The case concerned an application for development consent for a recreational shooting facility by the Burns’, avid recreational shooters. The proposed recreational shooting facility comprised six shooting ranges on the southern region of their property, including a ‘field range’ in which targets are fixed in bushland.
Queanbeyan-Palerang Regional Council refused to grant consent to the development application under the Environmental Planning and Assessment Act 1979 on several grounds. One concern was about the impacts of the NSW Police using the facility and the fact that these impacts had not been assessed. This concern arose because the Police had used the site for a training exercise in 2017, which adversely impacted neighbours.

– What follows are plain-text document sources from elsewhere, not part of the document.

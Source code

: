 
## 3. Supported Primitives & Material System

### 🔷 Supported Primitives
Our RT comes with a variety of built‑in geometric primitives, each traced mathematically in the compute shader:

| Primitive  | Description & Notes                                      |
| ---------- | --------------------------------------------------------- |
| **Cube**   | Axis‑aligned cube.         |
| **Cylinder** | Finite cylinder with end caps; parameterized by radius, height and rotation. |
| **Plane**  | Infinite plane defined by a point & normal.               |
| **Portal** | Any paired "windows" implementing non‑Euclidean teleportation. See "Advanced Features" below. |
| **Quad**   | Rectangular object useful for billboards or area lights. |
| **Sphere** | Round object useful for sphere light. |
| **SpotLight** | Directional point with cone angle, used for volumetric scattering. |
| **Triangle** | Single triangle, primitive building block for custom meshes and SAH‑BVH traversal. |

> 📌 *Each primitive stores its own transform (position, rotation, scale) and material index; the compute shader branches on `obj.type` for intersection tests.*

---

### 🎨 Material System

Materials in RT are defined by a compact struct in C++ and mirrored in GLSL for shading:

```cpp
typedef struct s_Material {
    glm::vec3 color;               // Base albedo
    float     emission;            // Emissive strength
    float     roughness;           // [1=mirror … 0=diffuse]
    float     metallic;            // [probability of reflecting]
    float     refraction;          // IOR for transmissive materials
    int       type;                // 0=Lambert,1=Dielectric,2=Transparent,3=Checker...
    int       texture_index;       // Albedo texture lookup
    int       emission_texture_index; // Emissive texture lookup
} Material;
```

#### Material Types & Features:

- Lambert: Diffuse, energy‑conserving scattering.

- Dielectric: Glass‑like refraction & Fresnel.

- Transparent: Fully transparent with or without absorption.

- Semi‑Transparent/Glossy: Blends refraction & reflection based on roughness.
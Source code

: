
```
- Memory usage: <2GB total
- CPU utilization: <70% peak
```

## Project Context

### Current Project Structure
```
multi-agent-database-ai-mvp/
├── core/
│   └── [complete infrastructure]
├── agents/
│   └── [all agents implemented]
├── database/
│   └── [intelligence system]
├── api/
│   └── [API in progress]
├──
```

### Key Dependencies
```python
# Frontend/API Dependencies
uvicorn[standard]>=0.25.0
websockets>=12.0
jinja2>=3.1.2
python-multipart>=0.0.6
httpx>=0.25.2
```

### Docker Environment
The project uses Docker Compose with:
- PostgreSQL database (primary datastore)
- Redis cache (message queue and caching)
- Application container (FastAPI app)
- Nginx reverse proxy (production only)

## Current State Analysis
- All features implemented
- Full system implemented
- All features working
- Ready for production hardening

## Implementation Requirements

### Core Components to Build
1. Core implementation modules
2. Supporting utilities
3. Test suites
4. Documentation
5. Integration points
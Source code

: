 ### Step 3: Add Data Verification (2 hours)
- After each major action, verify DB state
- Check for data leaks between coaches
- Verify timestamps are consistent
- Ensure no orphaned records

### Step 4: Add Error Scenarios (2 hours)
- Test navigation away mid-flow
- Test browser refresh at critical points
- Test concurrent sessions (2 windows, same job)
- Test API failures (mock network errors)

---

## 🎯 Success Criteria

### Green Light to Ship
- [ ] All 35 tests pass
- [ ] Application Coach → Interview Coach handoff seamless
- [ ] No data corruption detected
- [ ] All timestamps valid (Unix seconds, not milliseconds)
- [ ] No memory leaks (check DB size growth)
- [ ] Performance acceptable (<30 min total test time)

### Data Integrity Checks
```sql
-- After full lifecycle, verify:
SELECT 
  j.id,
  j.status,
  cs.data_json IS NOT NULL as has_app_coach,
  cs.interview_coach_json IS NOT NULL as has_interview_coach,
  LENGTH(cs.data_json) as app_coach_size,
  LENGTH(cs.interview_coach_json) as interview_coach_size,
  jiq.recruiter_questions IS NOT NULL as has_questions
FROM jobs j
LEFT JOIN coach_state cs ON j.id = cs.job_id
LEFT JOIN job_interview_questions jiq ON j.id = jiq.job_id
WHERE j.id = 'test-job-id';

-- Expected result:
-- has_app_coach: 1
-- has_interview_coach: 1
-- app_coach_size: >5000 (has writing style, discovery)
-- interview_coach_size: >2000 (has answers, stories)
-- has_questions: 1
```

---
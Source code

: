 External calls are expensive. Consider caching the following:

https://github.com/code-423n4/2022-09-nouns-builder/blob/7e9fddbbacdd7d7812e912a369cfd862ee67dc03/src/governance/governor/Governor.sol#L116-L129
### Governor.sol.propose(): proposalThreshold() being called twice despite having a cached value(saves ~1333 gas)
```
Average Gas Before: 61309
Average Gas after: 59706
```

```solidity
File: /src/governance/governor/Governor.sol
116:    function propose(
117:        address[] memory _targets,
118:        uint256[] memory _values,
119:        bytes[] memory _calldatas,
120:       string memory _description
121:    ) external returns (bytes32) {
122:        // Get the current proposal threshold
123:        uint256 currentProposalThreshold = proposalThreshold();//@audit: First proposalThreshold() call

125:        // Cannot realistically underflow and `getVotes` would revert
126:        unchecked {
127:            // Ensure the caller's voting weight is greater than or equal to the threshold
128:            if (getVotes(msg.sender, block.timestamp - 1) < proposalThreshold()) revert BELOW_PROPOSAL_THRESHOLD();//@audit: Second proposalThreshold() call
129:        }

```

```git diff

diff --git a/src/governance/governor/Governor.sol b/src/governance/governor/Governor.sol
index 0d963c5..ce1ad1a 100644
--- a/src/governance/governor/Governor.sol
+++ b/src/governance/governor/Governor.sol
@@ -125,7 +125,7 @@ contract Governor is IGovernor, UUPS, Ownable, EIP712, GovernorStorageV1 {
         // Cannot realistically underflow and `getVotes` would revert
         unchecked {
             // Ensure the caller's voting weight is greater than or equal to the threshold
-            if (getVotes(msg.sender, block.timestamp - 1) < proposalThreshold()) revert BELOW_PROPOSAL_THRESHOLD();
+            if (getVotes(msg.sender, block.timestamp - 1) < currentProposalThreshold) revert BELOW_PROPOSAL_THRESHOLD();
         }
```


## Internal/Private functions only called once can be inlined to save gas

The (then) State Environmental Planning Policy (Infrastructure) 2007 had been amended to allow the NSW Police to carry out development without consent for the purposes of a shooting range on land on which there was a lawful shooting range (cl.107C). The council was concerned that if it granted development consent for a shooting range on the land, the entire property would then become available for use by the NSW police under cl.107C of the iSEPP, and result in police conducting shooting activities closer to neighbouring residents than had been assessed. The council also considered that the acoustic testing of the proposed development was insufficient and that the development was incompatible with the character of the area.
In 2020 Mrs Burns sought review of the Council’s decision in the Land and Environment Court. Mrs Burns argued that the possibility of NSW Police using the property was remote however the Senior Commissioner disagreed. Not only had NSW Police trained on the property in the past, but Mr Burns had described the site as “a vehicle for Australian industry to better support… law enforcement”.
The Land and Environment Court had previously accepted that the likely impacts of a proposed development are not limited to the actual development application or activities carried out on the site. The question of how remote a “likely” impact must be to disqualify it from the scope of consideration requires an evaluative judgment, which will not often involve any “bright-line boundary”[1].
Having found that the police use of the site was a likely impact of the development, the impacts of police use then needed to be considered, but there was insufficient information to enable the Senior Commissioner to do so. For these reasons, and due to the inadequate acoustic testing, the Senior Commissioner refused to grant consent to the development application. A subsequent s.56A appeal, determined on Thursday 8 December 2022, failed to identify any error of law in the Senior Commissioner’s decision.
The case reinforces that the category of ‘likely impacts’ of a proposed development is constrained only to whether there is a “real and sufficient link” with the proposed development, and can include the impacts of other development which is permissible under a State environmental planning instrument where the necessary nexus exists.
BAL regularly provides advice on development assessment, including the application of s.4.15 of the Environmental Planning and Assessment Act 1979. Please contact our Planning, Environment and Local Government Team for more information.
[1] Hoxton Park Residents Action Group Inc v Liverpool City Council (2011) 81 NSWLR 638; [2011] NSWCA 349 at [44]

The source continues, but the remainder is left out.